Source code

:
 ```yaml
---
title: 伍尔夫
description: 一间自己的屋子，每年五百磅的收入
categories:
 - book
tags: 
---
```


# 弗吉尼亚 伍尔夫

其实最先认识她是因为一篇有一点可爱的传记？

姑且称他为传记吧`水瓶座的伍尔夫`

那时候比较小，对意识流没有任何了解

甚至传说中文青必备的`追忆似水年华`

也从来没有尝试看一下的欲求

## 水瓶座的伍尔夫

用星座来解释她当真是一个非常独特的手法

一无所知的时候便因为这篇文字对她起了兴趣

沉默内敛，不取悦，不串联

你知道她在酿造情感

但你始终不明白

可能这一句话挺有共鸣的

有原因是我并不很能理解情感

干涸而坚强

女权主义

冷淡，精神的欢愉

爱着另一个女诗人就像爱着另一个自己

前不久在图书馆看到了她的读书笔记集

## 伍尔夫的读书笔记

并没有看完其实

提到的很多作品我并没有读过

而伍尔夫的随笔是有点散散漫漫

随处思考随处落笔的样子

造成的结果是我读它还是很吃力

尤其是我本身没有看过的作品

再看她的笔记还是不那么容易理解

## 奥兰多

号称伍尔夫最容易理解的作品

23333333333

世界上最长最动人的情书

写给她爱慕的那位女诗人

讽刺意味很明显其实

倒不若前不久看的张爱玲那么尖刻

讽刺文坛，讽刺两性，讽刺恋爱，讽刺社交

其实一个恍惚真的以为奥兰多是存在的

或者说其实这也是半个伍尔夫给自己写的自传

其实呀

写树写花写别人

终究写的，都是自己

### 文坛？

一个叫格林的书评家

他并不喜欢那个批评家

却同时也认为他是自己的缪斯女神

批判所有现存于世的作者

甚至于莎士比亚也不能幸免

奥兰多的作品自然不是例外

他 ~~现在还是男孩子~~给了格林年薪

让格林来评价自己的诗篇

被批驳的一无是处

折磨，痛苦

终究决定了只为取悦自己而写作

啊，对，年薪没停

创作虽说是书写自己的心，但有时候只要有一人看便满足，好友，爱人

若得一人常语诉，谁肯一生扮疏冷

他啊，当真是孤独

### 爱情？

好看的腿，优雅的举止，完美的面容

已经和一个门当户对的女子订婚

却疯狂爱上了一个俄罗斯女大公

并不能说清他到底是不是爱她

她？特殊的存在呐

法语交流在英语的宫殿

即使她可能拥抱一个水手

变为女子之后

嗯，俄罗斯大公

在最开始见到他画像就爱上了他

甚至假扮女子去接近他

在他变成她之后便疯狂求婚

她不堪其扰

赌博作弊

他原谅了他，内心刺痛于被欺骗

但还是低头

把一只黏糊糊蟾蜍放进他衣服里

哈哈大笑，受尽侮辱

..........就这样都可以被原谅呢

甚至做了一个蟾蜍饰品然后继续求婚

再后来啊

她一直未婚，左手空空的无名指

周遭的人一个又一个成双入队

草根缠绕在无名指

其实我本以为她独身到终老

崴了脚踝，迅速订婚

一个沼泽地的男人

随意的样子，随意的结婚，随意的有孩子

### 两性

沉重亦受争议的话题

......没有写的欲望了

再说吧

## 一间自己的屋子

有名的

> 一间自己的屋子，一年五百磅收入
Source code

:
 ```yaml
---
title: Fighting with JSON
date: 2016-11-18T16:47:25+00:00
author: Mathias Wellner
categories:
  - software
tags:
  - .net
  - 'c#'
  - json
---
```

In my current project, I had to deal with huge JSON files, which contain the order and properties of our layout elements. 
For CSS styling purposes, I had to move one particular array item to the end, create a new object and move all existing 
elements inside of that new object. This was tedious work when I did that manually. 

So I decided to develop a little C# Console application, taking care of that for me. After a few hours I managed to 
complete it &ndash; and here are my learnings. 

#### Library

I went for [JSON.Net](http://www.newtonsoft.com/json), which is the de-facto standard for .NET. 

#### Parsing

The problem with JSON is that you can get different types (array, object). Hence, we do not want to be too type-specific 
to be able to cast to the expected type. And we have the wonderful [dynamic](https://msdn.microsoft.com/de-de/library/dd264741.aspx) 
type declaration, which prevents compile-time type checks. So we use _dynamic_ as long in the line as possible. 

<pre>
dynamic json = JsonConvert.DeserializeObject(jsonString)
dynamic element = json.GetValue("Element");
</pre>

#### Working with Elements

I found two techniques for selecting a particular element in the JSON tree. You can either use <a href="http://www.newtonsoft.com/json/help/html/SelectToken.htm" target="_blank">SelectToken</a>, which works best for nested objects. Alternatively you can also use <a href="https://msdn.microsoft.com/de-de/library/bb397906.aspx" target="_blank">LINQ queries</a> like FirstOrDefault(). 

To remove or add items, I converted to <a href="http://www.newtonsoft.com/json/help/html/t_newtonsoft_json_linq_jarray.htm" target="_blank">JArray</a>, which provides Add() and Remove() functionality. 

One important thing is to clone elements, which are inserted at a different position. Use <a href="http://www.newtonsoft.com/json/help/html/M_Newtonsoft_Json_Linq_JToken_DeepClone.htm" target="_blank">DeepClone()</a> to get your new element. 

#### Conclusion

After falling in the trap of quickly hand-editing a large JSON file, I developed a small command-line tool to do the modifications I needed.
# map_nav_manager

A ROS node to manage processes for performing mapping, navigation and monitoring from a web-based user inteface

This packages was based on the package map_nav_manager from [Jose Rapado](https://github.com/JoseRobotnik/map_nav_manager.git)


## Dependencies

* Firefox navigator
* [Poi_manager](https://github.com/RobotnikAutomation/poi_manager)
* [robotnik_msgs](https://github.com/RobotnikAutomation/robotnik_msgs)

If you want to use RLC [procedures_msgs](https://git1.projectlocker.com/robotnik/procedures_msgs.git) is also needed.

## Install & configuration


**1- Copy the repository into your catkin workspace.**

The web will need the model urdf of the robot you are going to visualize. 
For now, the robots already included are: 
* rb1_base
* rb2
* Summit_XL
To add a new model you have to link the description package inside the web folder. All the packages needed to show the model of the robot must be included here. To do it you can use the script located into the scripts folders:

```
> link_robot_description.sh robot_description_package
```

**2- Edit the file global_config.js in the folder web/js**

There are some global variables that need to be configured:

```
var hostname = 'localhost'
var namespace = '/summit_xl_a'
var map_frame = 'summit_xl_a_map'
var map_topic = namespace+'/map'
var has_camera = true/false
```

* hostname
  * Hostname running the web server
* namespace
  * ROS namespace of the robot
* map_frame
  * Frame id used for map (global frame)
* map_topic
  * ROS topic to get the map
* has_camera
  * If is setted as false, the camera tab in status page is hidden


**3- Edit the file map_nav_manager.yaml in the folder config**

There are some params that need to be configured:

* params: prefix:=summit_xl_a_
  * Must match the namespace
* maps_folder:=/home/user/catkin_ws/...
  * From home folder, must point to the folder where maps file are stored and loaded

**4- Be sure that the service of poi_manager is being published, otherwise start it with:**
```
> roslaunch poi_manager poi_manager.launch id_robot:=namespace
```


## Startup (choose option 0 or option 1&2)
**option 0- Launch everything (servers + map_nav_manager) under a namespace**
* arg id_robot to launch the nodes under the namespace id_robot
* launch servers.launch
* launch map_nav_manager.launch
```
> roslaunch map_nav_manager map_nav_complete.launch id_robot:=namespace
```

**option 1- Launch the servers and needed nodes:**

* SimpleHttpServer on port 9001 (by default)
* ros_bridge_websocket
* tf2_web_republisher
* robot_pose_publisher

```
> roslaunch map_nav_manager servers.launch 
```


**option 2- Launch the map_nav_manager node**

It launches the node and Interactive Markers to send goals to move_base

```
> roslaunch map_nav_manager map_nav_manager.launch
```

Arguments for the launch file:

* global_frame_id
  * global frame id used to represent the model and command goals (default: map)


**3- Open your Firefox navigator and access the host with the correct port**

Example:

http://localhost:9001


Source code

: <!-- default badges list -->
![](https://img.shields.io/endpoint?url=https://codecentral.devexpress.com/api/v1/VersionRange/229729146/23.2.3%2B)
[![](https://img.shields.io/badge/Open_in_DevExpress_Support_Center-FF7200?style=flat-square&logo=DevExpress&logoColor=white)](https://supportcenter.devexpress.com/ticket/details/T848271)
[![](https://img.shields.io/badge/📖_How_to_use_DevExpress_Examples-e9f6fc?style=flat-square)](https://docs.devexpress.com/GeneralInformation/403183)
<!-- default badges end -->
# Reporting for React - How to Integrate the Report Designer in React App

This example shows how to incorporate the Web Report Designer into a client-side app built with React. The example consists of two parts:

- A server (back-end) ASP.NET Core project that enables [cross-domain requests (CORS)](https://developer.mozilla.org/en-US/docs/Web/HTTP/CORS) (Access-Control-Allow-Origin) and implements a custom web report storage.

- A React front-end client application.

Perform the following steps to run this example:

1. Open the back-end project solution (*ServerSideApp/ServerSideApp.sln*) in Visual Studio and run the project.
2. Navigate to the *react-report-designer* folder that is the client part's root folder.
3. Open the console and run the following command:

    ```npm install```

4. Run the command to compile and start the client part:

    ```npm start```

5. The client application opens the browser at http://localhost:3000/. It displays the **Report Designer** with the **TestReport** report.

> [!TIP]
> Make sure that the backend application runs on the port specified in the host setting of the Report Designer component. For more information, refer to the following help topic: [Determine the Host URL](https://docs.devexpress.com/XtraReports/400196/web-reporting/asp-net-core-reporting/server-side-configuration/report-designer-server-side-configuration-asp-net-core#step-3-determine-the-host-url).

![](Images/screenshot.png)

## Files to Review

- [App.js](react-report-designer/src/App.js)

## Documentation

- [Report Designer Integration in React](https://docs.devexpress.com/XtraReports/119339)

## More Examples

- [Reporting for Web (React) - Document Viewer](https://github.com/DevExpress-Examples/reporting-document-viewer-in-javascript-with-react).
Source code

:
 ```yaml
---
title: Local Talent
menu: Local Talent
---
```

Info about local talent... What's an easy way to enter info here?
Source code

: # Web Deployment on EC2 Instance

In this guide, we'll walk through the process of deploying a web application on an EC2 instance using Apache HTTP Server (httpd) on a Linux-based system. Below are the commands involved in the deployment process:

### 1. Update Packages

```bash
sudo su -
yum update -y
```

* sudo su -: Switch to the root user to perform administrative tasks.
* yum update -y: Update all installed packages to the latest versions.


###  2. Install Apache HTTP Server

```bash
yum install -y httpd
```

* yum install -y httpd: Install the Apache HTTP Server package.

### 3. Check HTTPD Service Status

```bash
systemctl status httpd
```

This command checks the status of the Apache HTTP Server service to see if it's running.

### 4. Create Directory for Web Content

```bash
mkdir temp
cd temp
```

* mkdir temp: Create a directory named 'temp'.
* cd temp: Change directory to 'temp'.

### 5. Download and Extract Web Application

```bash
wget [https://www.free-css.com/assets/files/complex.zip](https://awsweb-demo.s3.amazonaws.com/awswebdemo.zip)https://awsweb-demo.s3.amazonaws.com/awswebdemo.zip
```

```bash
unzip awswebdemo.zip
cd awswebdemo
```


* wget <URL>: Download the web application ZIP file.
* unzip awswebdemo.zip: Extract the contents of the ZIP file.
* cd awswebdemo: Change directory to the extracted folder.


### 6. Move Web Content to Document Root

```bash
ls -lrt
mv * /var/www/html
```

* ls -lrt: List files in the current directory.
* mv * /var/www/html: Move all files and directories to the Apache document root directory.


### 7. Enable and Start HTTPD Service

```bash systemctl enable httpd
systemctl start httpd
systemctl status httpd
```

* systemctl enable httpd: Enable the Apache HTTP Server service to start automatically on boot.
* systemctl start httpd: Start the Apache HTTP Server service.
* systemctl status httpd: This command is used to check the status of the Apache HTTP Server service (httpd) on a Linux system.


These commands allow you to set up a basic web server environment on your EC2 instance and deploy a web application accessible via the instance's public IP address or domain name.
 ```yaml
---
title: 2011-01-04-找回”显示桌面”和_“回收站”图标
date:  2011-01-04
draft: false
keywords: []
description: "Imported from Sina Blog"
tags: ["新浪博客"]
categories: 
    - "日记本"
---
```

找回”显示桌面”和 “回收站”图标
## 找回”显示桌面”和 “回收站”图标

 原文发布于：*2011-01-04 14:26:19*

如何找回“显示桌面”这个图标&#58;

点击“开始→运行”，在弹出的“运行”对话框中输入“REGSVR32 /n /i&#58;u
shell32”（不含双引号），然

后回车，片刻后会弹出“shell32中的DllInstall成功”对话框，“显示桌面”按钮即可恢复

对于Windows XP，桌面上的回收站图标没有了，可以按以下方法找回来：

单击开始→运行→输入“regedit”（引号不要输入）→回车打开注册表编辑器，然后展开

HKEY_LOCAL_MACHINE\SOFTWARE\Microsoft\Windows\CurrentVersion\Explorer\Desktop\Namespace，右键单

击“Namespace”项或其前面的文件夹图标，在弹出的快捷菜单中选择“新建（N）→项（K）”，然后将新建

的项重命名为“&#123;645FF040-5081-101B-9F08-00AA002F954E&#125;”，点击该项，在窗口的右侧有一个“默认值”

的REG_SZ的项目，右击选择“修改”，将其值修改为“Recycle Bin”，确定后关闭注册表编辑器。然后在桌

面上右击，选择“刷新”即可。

▶ [Exercise description]
Wherever the string "html" appears in a line of the records, copy that line.

▶ [Exercise response]
I found two techniques for selecting a particular element in the JSON tree. You can either use <a href="http://www.newtonsoft.com/json/help/html/SelectToken.htm" target="_blank">SelectToken</a>, which works best for nested objects. Alternatively you can also use <a href="https://msdn.microsoft.com/de-de/library/bb397906.aspx" target="_blank">LINQ queries</a> like FirstOrDefault(). 
To remove or add items, I converted to <a href="http://www.newtonsoft.com/json/help/html/t_newtonsoft_json_linq_jarray.htm" target="_blank">JArray</a>, which provides Add() and Remove() functionality. 
One important thing is to clone elements, which are inserted at a different position. Use <a href="http://www.newtonsoft.com/json/help/html/M_Newtonsoft_Json_Linq_JToken_DeepClone.htm" target="_blank">DeepClone()</a> to get your new element. 
mv * /var/www/html
* mv * /var/www/html: Move all files and directories to the Apache document root directory.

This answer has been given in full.